Thursday, August 23, 2018

The enduring legacy of the Butenko faction



"Stalin: The Enduring Legacy" is a book by Kerry Bolton, a New Zealand fascist. Bolton defends Stalin, Stalin's protégé Zhdanov and the post-Stalin Soviet Union (until Gorbachev), but not the original revolutionary regime of Lenin and Trotsky. He also defends Vladimir Putin's Russia and makes positive references to Alexander Dugin. Bolton's study is surprisingly well written for a (self-published?) fringe work, and I read it with considerable interest. Stalin *is* popular among a whole layer of mostly Russian nationalists and fascists. The so-called Red-Brown Bloc between Stalin-loving Communists and the far right was a potent political force in Russia during the 1990's. Bolton's book explains why a fascist would find Stalin interesting or even worthy of support. During the mid-1930's, Stalin turned towards Greater Russian nationalism and enacted several reforms that could be viewed as "conservative", such as the prohibition of abortion and homosexuality, or the promotion of motherhood within the traditional family. Bolton quotes Zhdanov's attack on modern art at length (both Bolton and the Stalinist leader consider such art to be decadent), and he is positive towards Stalin's pan-Slavism and anti-Semitism. (For some reason, Bolton never mentions Stalin's rehabilitation of the Orthodox Church during World War II, perhaps because the conflict between Hitler and Stalin doesn't fit the author's worldview.)

To Bolton, the United States and the West more generally are the real anti-traditional revolutionaries, while "Communist" Russia really represents a form of organic nationalism incorporating many traditional, conservative structures. Stalin's Soviet Union, but to a large extent also the post-Stalinist Soviet Union under Khrushchev and Brezhnev, was a bastion of resistance against American-Zionist-capitalist globalism. The author supports the "neutralist" stance of the Socialist Reich Party, the original neo-Nazi party in West Germany, which has often been accused of taking money from the Soviets. He also favorably mentions the National Bolsheviks in Germany in the aftermath of World War I.

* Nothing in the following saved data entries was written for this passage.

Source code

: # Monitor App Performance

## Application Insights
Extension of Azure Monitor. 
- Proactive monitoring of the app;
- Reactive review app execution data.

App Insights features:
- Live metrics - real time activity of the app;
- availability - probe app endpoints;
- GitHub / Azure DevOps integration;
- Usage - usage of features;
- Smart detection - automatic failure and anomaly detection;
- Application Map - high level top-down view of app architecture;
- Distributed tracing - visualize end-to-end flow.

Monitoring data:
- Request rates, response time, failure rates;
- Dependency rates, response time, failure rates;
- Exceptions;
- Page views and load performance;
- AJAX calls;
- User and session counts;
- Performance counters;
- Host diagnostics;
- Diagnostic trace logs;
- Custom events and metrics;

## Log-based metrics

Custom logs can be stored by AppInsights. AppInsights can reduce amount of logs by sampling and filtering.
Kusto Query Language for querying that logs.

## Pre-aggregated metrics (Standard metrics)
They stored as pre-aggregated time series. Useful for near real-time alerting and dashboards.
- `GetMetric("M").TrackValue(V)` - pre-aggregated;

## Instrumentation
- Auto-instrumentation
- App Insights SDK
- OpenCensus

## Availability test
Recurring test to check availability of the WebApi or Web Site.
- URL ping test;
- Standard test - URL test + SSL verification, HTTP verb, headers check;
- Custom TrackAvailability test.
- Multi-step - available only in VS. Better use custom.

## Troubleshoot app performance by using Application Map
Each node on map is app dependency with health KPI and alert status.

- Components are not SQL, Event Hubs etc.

Bolton's defense of Stalin's regime is pretty far-reaching. He argues that the defendants in the Moscow show trials really were guilty as charged, and that Trotsky probably was on the payroll of British and American intelligence services (or worse). Bolton claims that Trotsky had been a British intelligence asset already during World War I, that he met British "Ace of Spies" Sidney Reilly during the 1920's, and that sensitive material may have been removed from the Trotsky archives. At the same time, the author also seems to accept the old conspiracy theory that Lenin and the other Bolsheviks were really German agents! In general, however, Bolton has a low opinion of Lenin, due to the latter's internationalism, cooperation with foreign "plutocrats" during the NEP, and opposition to Stalin. The fact that Max Schachtman's faction of the Trotskyist movement developed in a pro-American Cold Warrior direction, and that some erstwhile Trotskyists ended up as Neo-Conservatives, is taken as "proof" of the anti-Soviet/pro-globalist character of Trotskyism. The author also argues that Stalin and Zhdanov may have been assassinated, probably by Beria. (It's true that Beria wanted to "reform" the Soviet bloc through a perestroika, but presumably without the glasnost!)

While a few of the author's statements are intriguing (such as Trotsky's supposed covert collaboration with the Allies during World War I), most are conspiracist bunk or just plain wrong. The "official" Trotskyists condemned Schachtman, Stalin's regime didn't stop foreign capital from entering the Soviet Union, etc. However, the main point of the book is the previously mentioned idea that Stalin transformed a Marxist state into something very different, a kind of conservative-nationalist (and anti-Jewish) Russian state. There is a great deal of truth in *this* proposition. To all intents and purposes, Kerry Bolton sees Stalin as a fellow fascist. He therefore joins the long list of Russian "White" émigrés who came to see Stalin as their man, and gloated over his destruction of the Old Bolsheviks and Trotsky.

This is the enduring legacy of the Butenko faction.